YAGNI when you are pretty sure you will
You aren't gonna need it is probably true. But in this specific instance I think I WILL need it. What to do what to do. I don't wanna break the rule of those who came before me. How do I proceed? This is the only rule where I think you should follow the dogma. You literally will not need it. And when you DO need it, you can just.... add it? I have found that if you don't have an overly-abstracted mess of a project, adding things is actually EASY. My genuine recommendation, is to program in such a way that adding the thing you are anticipating will be easy without actually adding that thing in. If I was working on a project that MIGHT need to handle internationalization, I wouldn't necessarily try to pull in a full internationalization library, and translate it into Spanish, German, and Mandarin. But I might code up a little partial implementation where I can easily replace strings across the application. THAT'S IT. This DOESN'T pull too much time away, it PLANS for the future, but I don't OVER-IMPLEMENT this perfect i18n that no one was really asking for anyway.
So, idk, figure out what this little partial implementation is for you and do that instead of going gung-ho on a feature that doesn't really matter anyway.

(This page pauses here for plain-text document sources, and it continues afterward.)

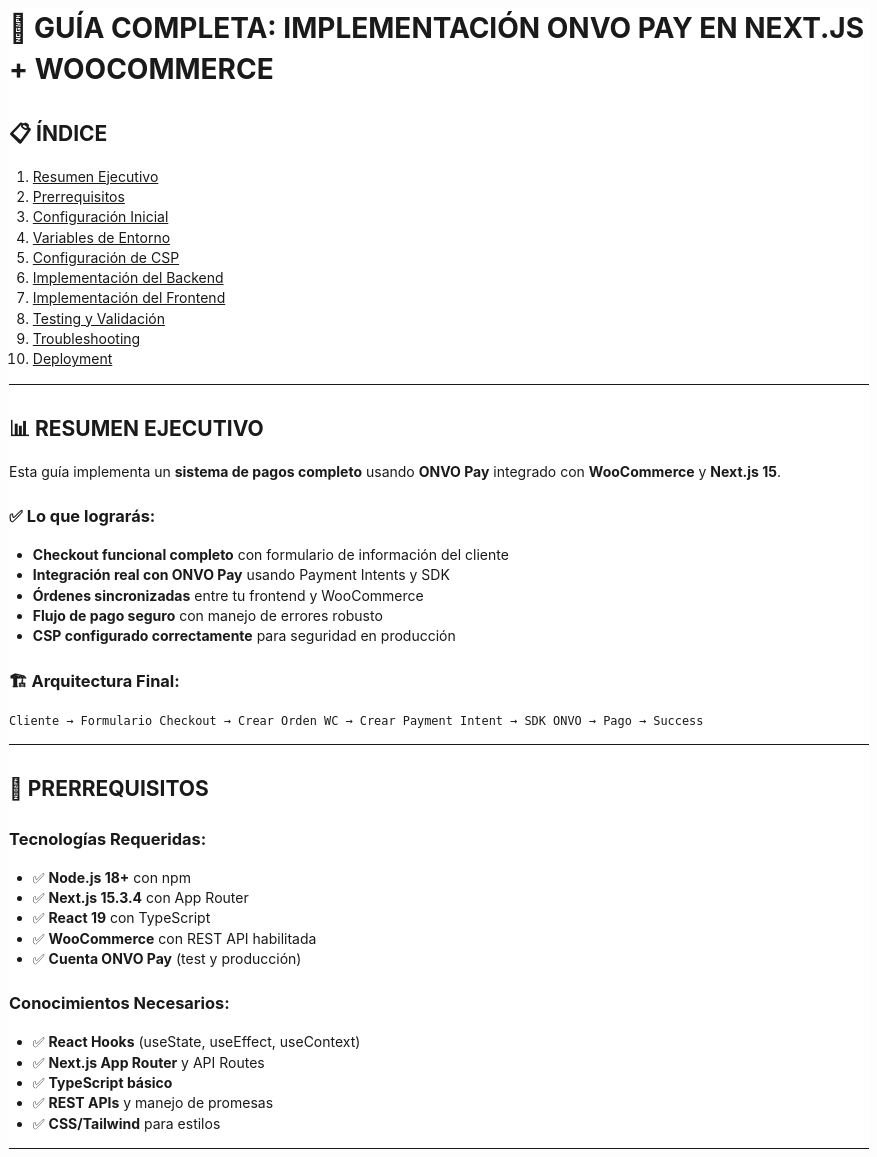 # 🎯 GUÍA COMPLETA: IMPLEMENTACIÓN ONVO PAY EN NEXT.JS + WOOCOMMERCE

## 📋 ÍNDICE
1. [Resumen Ejecutivo](#resumen-ejecutivo)
2. [Prerrequisitos](#prerrequisitos)
3. [Configuración Inicial](#configuración-inicial)
4. [Variables de Entorno](#variables-de-entorno)
5. [Configuración de CSP](#configuración-de-csp)
6. [Implementación del Backend](#implementación-del-backend)
7. [Implementación del Frontend](#implementación-del-frontend)
8. [Testing y Validación](#testing-y-validación)
9. [Troubleshooting](#troubleshooting)
10. [Deployment](#deployment)

---

## 📊 RESUMEN EJECUTIVO

Esta guía implementa un **sistema de pagos completo** usando **ONVO Pay** integrado con **WooCommerce** y **Next.js 15**. 

### ✅ Lo que lograrás:
- **Checkout funcional completo** con formulario de información del cliente
- **Integración real con ONVO Pay** usando Payment Intents y SDK
- **Órdenes sincronizadas** entre tu frontend y WooCommerce
- **Flujo de pago seguro** con manejo de errores robusto
- **CSP configurado correctamente** para seguridad en producción

### 🏗️ Arquitectura Final:
```
Cliente → Formulario Checkout → Crear Orden WC → Crear Payment Intent → SDK ONVO → Pago → Success
```

---

## 🔧 PRERREQUISITOS

### Tecnologías Requeridas:
- ✅ **Node.js 18+** con npm
- ✅ **Next.js 15.3.4** con App Router
- ✅ **React 19** con TypeScript
- ✅ **WooCommerce** con REST API habilitada
- ✅ **Cuenta ONVO Pay** (test y producción)

### Conocimientos Necesarios:
- ✅ **React Hooks** (useState, useEffect, useContext)
- ✅ **Next.js App Router** y API Routes
- ✅ **TypeScript básico**
- ✅ **REST APIs** y manejo de promesas
- ✅ **CSS/Tailwind** para estilos

---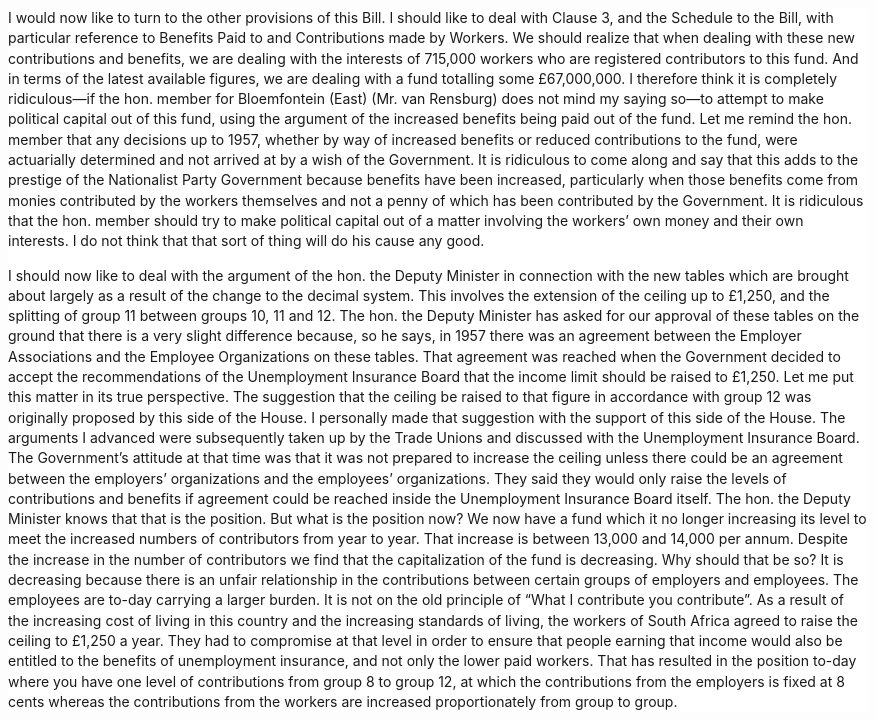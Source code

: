 <p>I would now like to turn to the other provisions of this Bill. I should like to deal with Clause 3, and the Schedule to the Bill, with particular reference to Benefits Paid to and Contributions made by Workers. We should realize that when dealing with these new contributions and benefits, we are dealing with the interests of 715,000 workers who are registered contributors to this fund. And in terms of the latest available figures, we are dealing with a fund totalling some &#x00A3;67,000,000. I therefore think it is completely ridiculous&#x2014;if the hon. member for Bloemfontein (East) (Mr. van Rensburg) does not mind my saying so&#x2014;to attempt to make political capital out of this fund, using the argument of the increased benefits being paid out of the fund. Let me remind the hon. member that any decisions up to 1957, whether by way of increased benefits or reduced contributions to the fund, were actuarially determined and not arrived at by a wish of the Government. It is ridiculous to come along and say that this adds to the prestige of the Nationalist Party Government because benefits have been increased, particularly when those benefits come from monies contributed by the workers themselves and not a penny of which has been contributed by the Government. It is ridiculous that the hon. member should try to make political capital out of a matter involving the workers&#x2019; own money and their own interests. I do not think that that sort of thing will do his cause any good.</p>

<p>I should now like to deal with the argument of the hon. the Deputy Minister in connection with the new tables which are brought about largely as a result of the change to the decimal system. This involves the extension of the ceiling up to &#x00A3;1,250, and the splitting of group 11 between groups 10, 11 and 12. The hon. the Deputy Minister has asked for our approval of these tables on the ground that there is a very slight difference because, so he says, in 1957 there was an agreement between the Employer Associations and the Employee Organizations on these tables. That agreement was reached when the Government decided to accept the recommendations of the Unemployment Insurance Board that the income limit should be raised to &#x00A3;1,250. Let me put this matter in its true perspective. The suggestion that the ceiling be raised to that figure in accordance with group 12 was originally proposed by this side of the House. I personally made that suggestion with the support of this side of the House. The arguments I advanced were subsequently taken up by the Trade Unions and discussed with the Unemployment Insurance Board. The Government&#x2019;s attitude at that time was that it was not prepared to increase the ceiling unless there could be an agreement between the employers&#x2019; organizations and the employees&#x2019; organizations. They said they would only raise the levels of contributions and benefits if agreement could be reached inside the Unemployment Insurance Board itself. The hon. the Deputy Minister knows that that is the position. But what is the position now&#x003F; We now have a fund which it no longer increasing its level to meet the increased numbers of contributors from year to year. That increase is between 13,000 and 14,000 per annum. Despite the increase in the number of contributors we find that the capitalization of the fund is decreasing. Why should that be so&#x003F; It is decreasing because there is an unfair relationship in the contributions between certain groups of employers and employees. The employees are to-day carrying a larger burden. It is not on the old principle of &#x201C;What I contribute you contribute&#x201D;. As a result of the increasing cost of living in this country and the increasing standards of living, the workers of South Africa agreed to raise the ceiling to &#x00A3;1,250 a year. They had to compromise at that level in order to ensure that people earning that income would also be entitled to the benefits of unemployment insurance, and not only the lower paid workers. That has resulted in the position to-day where you have one level of contributions from group 8 to group 12, at which the contributions from the employers is fixed at 8 cents whereas the contributions from the workers are increased proportionately from group to group.</p>
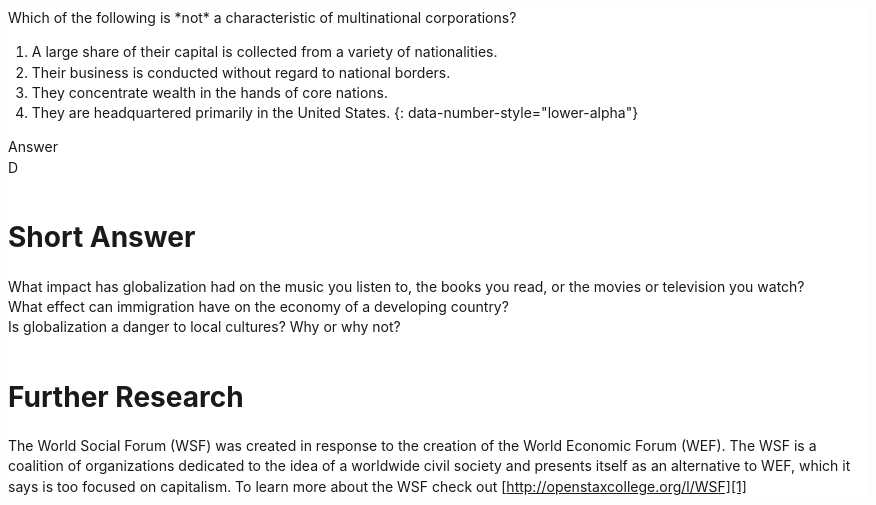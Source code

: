 </div>
</div>

<div data-type="exercise" class="exercise" data-element-type="section-quiz">
<div data-type="problem" class="problem" markdown="1">
Which of the following is *not* a characteristic of multinational corporations?

1.  A large share of their capital is collected from a variety of nationalities.
2.  Their business is conducted without regard to national borders.
3.  They concentrate wealth in the hands of core nations.
4.  They are headquartered primarily in the United States.
{: data-number-style="lower-alpha"}

</div>
<div data-type="solution" class="solution" id="eip-id1169760286277" markdown="1">
<div data-type="title">
Answer
</div>
D

</div>
</div>

# Short Answer

<div data-type="exercise" class="exercise" data-element-type="short-answer">
<div data-type="problem" class="problem" markdown="1">
What impact has globalization had on the music you listen to, the books you read, or the movies or television you watch?

</div>
</div>

<div data-type="exercise" class="exercise" data-element-type="short-answer">
<div data-type="problem" class="problem" markdown="1">
What effect can immigration have on the economy of a developing country?

</div>
</div>

<div data-type="exercise" class="exercise" data-element-type="short-answer">
<div data-type="problem" class="problem" markdown="1">
Is globalization a danger to local cultures? Why or why not?

</div>
</div>

# Further Research

The World Social Forum (WSF) was created in response to the creation of the World Economic Forum (WEF). The WSF is a coalition of organizations dedicated to the idea of a worldwide civil society and presents itself as an alternative to WEF, which it says is too focused on capitalism. To learn more about the WSF check out [http://openstaxcollege.org/l/WSF][1]


[1]: http://openstaxcollege.org/l/WSF
[2]: http://iefworld.org/dabed02.htm
[3]: http://www.buseco.monash.edu.au/mgt/research/working-papers/2005/wp63-05.pdf
[4]: http://blog.aflcio.org/2011/05/03/report-nafta-has-cost-683000-jobs-and-counting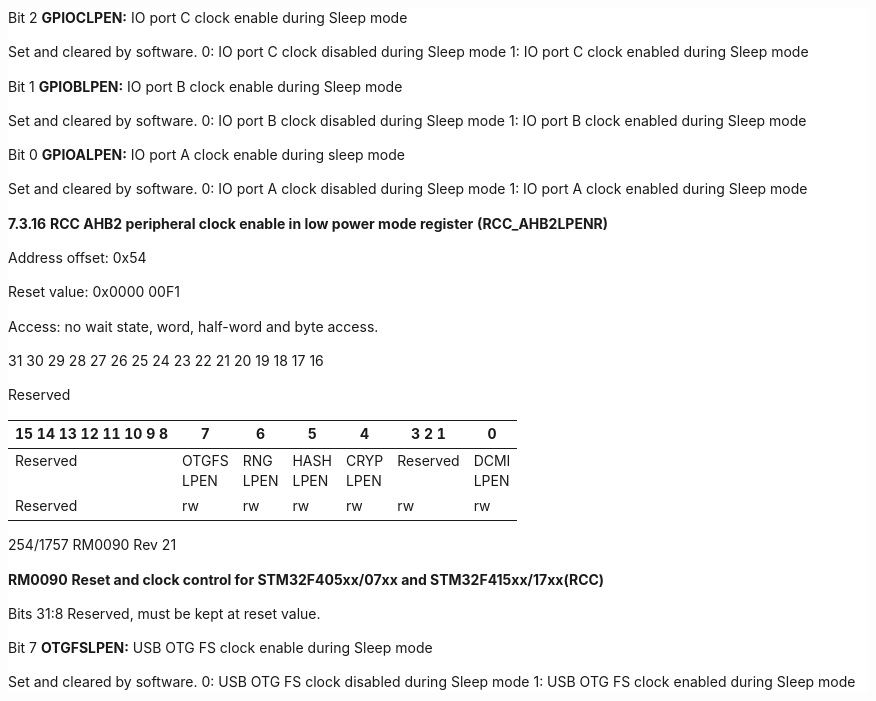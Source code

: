 Bit 2 **GPIOCLPEN:** IO port C clock enable during Sleep mode

Set and cleared by software.
0: IO port C clock disabled during Sleep mode
1: IO port C clock enabled during Sleep mode


Bit 1 **GPIOBLPEN:** IO port B clock enable during Sleep mode

Set and cleared by software.
0: IO port B clock disabled during Sleep mode
1: IO port B clock enabled during Sleep mode


Bit 0 **GPIOALPEN:** IO port A clock enable during sleep mode

Set and cleared by software.
0: IO port A clock disabled during Sleep mode
1: IO port A clock enabled during Sleep mode


**7.3.16** **RCC AHB2 peripheral clock enable in low power mode register**
**(RCC_AHB2LPENR)**


Address offset: 0x54


Reset value: 0x0000 00F1


Access: no wait state, word, half-word and byte access.


31 30 29 28 27 26 25 24 23 22 21 20 19 18 17 16


Reserved









|15 14 13 12 11 10 9 8|7|6|5|4|3 2 1|0|
|---|---|---|---|---|---|---|
|Reserved|OTGFS<br>LPEN|RNG<br>LPEN|HASH<br>LPEN|CRYP<br>LPEN|Reserved|DCMI<br>LPEN|
|Reserved|rw|rw|rw|rw|rw|rw|


254/1757 RM0090 Rev 21


**RM0090** **Reset and clock control for  STM32F405xx/07xx and STM32F415xx/17xx(RCC)**


Bits 31:8 Reserved, must be kept at reset value.


Bit 7 **OTGFSLPEN:** USB OTG FS clock enable during Sleep mode

Set and cleared by software.
0: USB OTG FS clock disabled during Sleep mode
1: USB OTG FS clock enabled during Sleep mode
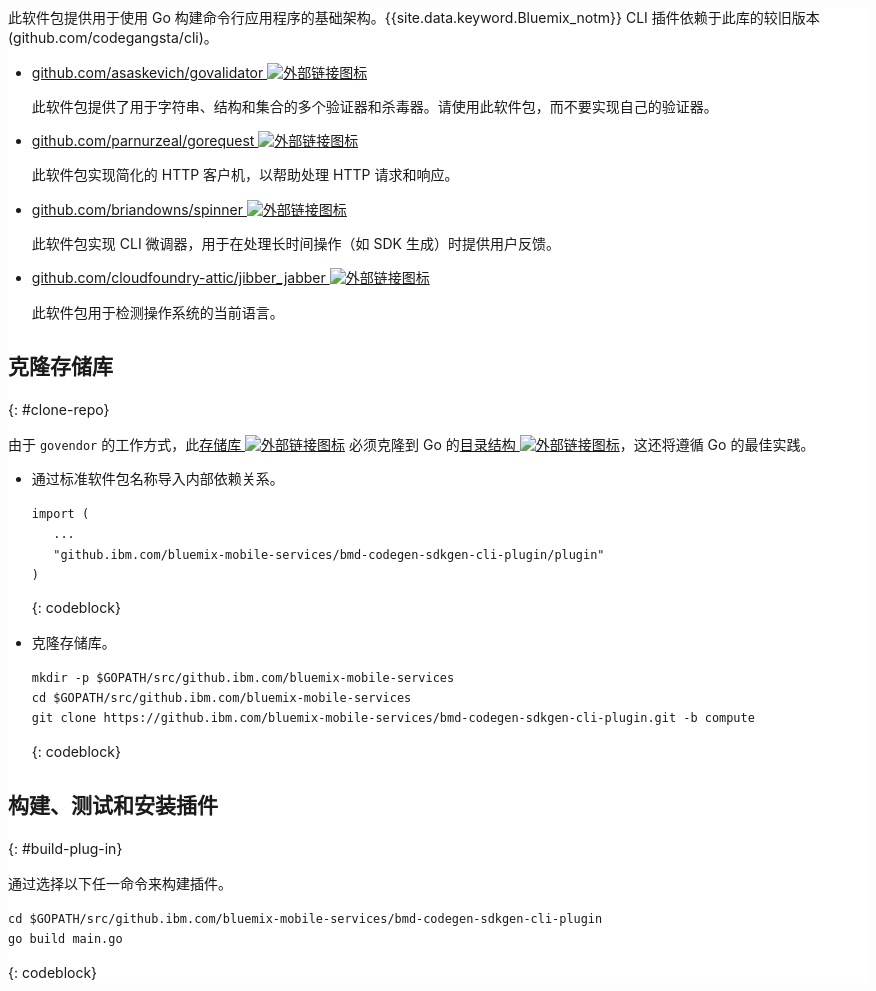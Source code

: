    此软件包提供用于使用 Go 构建命令行应用程序的基础架构。{{site.data.keyword.Bluemix_notm}} CLI 插件依赖于此库的较旧版本 (github.com/codegangsta/cli)。

* [github.com/asaskevich/govalidator ![外部链接图标](../../icons/launch-glyph.svg "外部链接图标")](https://github.com/asaskevich/govalidator)

   此软件包提供了用于字符串、结构和集合的多个验证器和杀毒器。请使用此软件包，而不要实现自己的验证器。

* [github.com/parnurzeal/gorequest ![外部链接图标](../../icons/launch-glyph.svg "外部链接图标")](https://github.com/parnurzeal/gorequest)

   此软件包实现简化的 HTTP 客户机，以帮助处理 HTTP 请求和响应。

* [github.com/briandowns/spinner ![外部链接图标](../../icons/launch-glyph.svg "外部链接图标")](https://github.com/briandowns/spinner)

   此软件包实现 CLI 微调器，用于在处理长时间操作（如 SDK 生成）时提供用户反馈。

* [github.com/cloudfoundry-attic/jibber_jabber ![外部链接图标](../../icons/launch-glyph.svg "外部链接图标")](https://github.com/cloudfoundry-attic/jibber_jabber)

   此软件包用于检测操作系统的当前语言。


## 克隆存储库
{: #clone-repo}

由于 `govendor` 的工作方式，此[存储库 ![外部链接图标](../../icons/launch-glyph.svg "外部链接图标")](https://github.ibm.com/bluemix-mobile-services/bmd-codegen-sdkgen-cli-plugin/tree/compute) 必须克隆到 Go 的[目录结构 ![外部链接图标](../../icons/launch-glyph.svg "外部链接图标")](https://golang.org/doc/code.html)，这还将遵循 Go 的最佳实践。

* 通过标准软件包名称导入内部依赖关系。

   ```
   import (
      ...
      "github.ibm.com/bluemix-mobile-services/bmd-codegen-sdkgen-cli-plugin/plugin"
   )
   ```
   {: codeblock}

* 克隆存储库。

   ```
   mkdir -p $GOPATH/src/github.ibm.com/bluemix-mobile-services
   cd $GOPATH/src/github.ibm.com/bluemix-mobile-services
   git clone https://github.ibm.com/bluemix-mobile-services/bmd-codegen-sdkgen-cli-plugin.git -b compute
   ```
   {: codeblock}


## 构建、测试和安装插件
{: #build-plug-in}

通过选择以下任一命令来构建插件。

```
cd $GOPATH/src/github.ibm.com/bluemix-mobile-services/bmd-codegen-sdkgen-cli-plugin
go build main.go
```
{: codeblock}
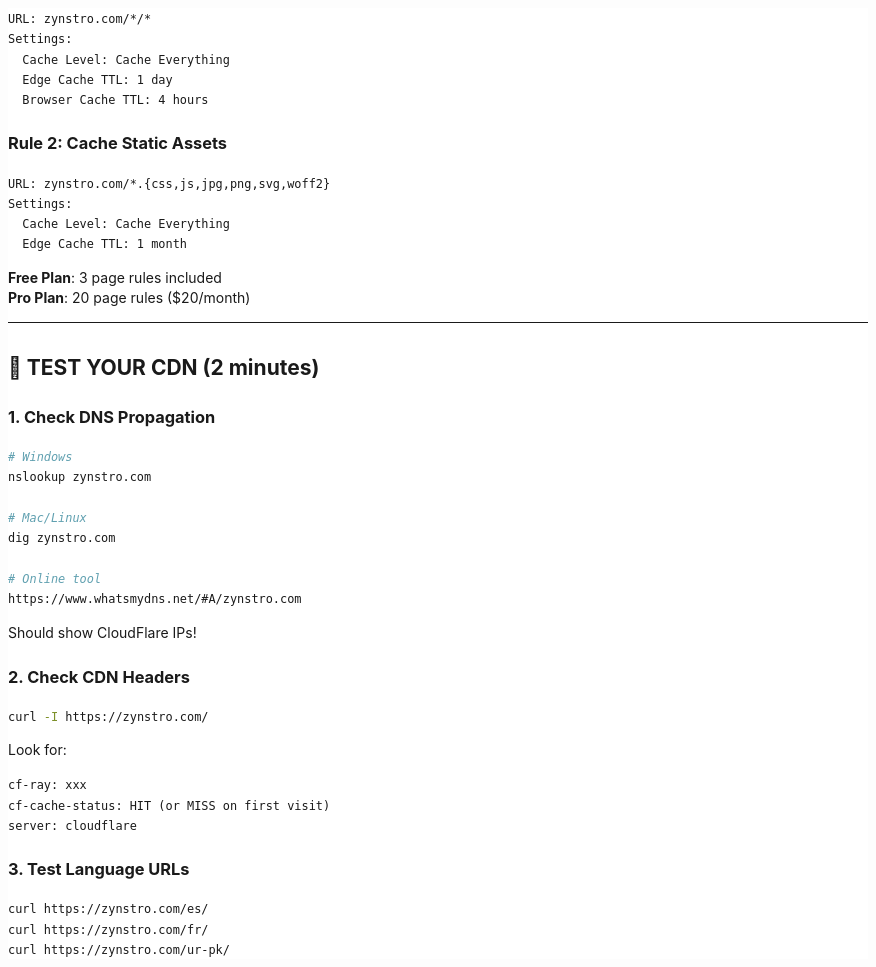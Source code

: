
 ```
URL: zynstro.com/*/*
Settings:
  Cache Level: Cache Everything
  Edge Cache TTL: 1 day
  Browser Cache TTL: 4 hours
```

### **Rule 2: Cache Static Assets**

```
URL: zynstro.com/*.{css,js,jpg,png,svg,woff2}
Settings:
  Cache Level: Cache Everything
  Edge Cache TTL: 1 month
```

**Free Plan**: 3 page rules included  
**Pro Plan**: 20 page rules ($20/month)

---

## 🧪 **TEST YOUR CDN** (2 minutes)

### **1. Check DNS Propagation**

```bash
# Windows
nslookup zynstro.com

# Mac/Linux
dig zynstro.com

# Online tool
https://www.whatsmydns.net/#A/zynstro.com
```

Should show CloudFlare IPs!

### **2. Check CDN Headers**

```bash
curl -I https://zynstro.com/
```

Look for:
```
cf-ray: xxx
cf-cache-status: HIT (or MISS on first visit)
server: cloudflare
```

### **3. Test Language URLs**

```bash
curl https://zynstro.com/es/
curl https://zynstro.com/fr/
curl https://zynstro.com/ur-pk/
```
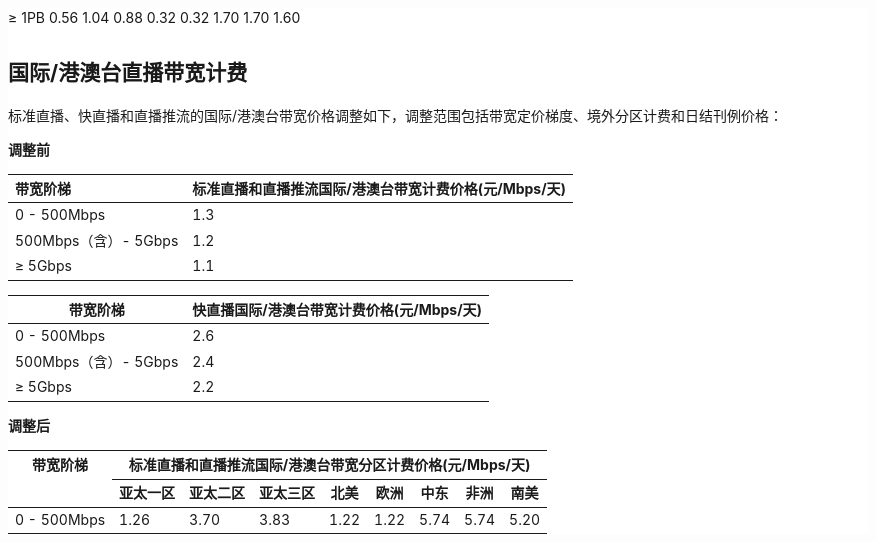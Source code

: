 <td>≥ 1PB</td>
<td>0.56</td>
<td>1.04</td>
<td>0.88</td>
<td>0.32</td>
<td>0.32</td>
<td>1.70</td>
<td>1.70</td>
<td>1.60</td>
</tr>
</tbody></table>

## 国际/港澳台直播带宽计费

标准直播、快直播和直播推流的国际/港澳台带宽价格调整如下，调整范围包括带宽定价梯度、境外分区计费和日结刊例价格：

**调整前**

| 带宽阶梯             | 标准直播和直播推流国际/港澳台带宽计费价格(元/Mbps/天) |
| :------------------- | :---------------------------------------------------- |
| 0 - 500Mbps          | 1.3                                                   |
| 500Mbps（含）- 5Gbps | 1.2                                                   |
| ≥ 5Gbps              | 1.1                                                   |

| 带宽阶梯             | 快直播国际/港澳台带宽计费价格(元/Mbps/天) |
| -------------------- | ----------------------------------------- |
| 0 - 500Mbps          | 2.6                                       |
| 500Mbps（含）- 5Gbps | 2.4                                       |
| ≥ 5Gbps              | 2.2                                       |

**调整后**

<table>
<thead>
<tr>
<th rowspan=2>带宽阶梯</th>
<th colspan=8 style="text-align:center;">标准直播和直播推流国际/港澳台带宽分区计费价格(元/Mbps/天)</th>
</tr>
<tr>
<th>亚太一区</th>
<th>亚太二区</th>
<th>亚太三区</th>
<th>北美</th>
<th>欧洲</th>
<th>中东</th>
<th>非洲</th>
<th>南美</th>
</tr>
</thead>
<tbody>
<tr>
<td>0 - 500Mbps</td>
<td>1.26</td>
<td>3.70</td>
<td>3.83</td>
<td>1.22</td>
<td>1.22</td>
<td>5.74</td>
<td>5.74</td>
<td>5.20</td>
</tr>
<tr>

KISS and why it matters to teams primarily
I don't usually work in teams. SOLO DEV FTW. But KISS isn't just useful for teams, it is also useful for future you. Remember I said that future you is smarter, better, and more handsome than you? Well, all of this is true but what future you lacks is context. As in, you currently writing your function have EVERYTHING LOADED INTO YOUR HEAD. Future you needs to make that journey again in the future. You want to make this journey as EASY AS POSSIBLE for future you. Anything complex, any magic strings, or variables named x,y, or z are CONFUSING. No, I don't know what you mean when you are multiplying x by ITERS by 883920 Quib from the past! If you have some fucking insane functional composition of functors and turbo-lambdas and what have you, this is ALSO NOT GOOD! I actually like functional programming, but the problem with it is that no one else knows what the hell you are trying to do. If you do have stuff in your codebase that is either COMPLICATED, or CONFUSING to normies, you should write a COMMENT about what it does. I should be able to read the comment, take a quick glance at the code, and be like, huh, I guess that's what this function does. There is no excuse for this on confusing code. If you can write the code, you can describe what it does.
The reason I think this principle is most important for teams is this: on a team, there is a gradient of junior -> senior -> gods. At any point in time, a junior should be to take a peek at what the seniors are doing, and vice versa. If the only complexity in your codebase are things that actually need to be complex (and those complexities are documented w/ comments) then this can HAPPEN. You can get team-wide collaboration. The juniors can read the comments to learn, and the seniors can "ramp up" their internal context quickly to get to work. The Gods can just keep doing whatever it is they do.
umm. i kind of lost motivation to finish this, so there you have it! This was "A Quibble's Guide to Programming" - by Quibloo.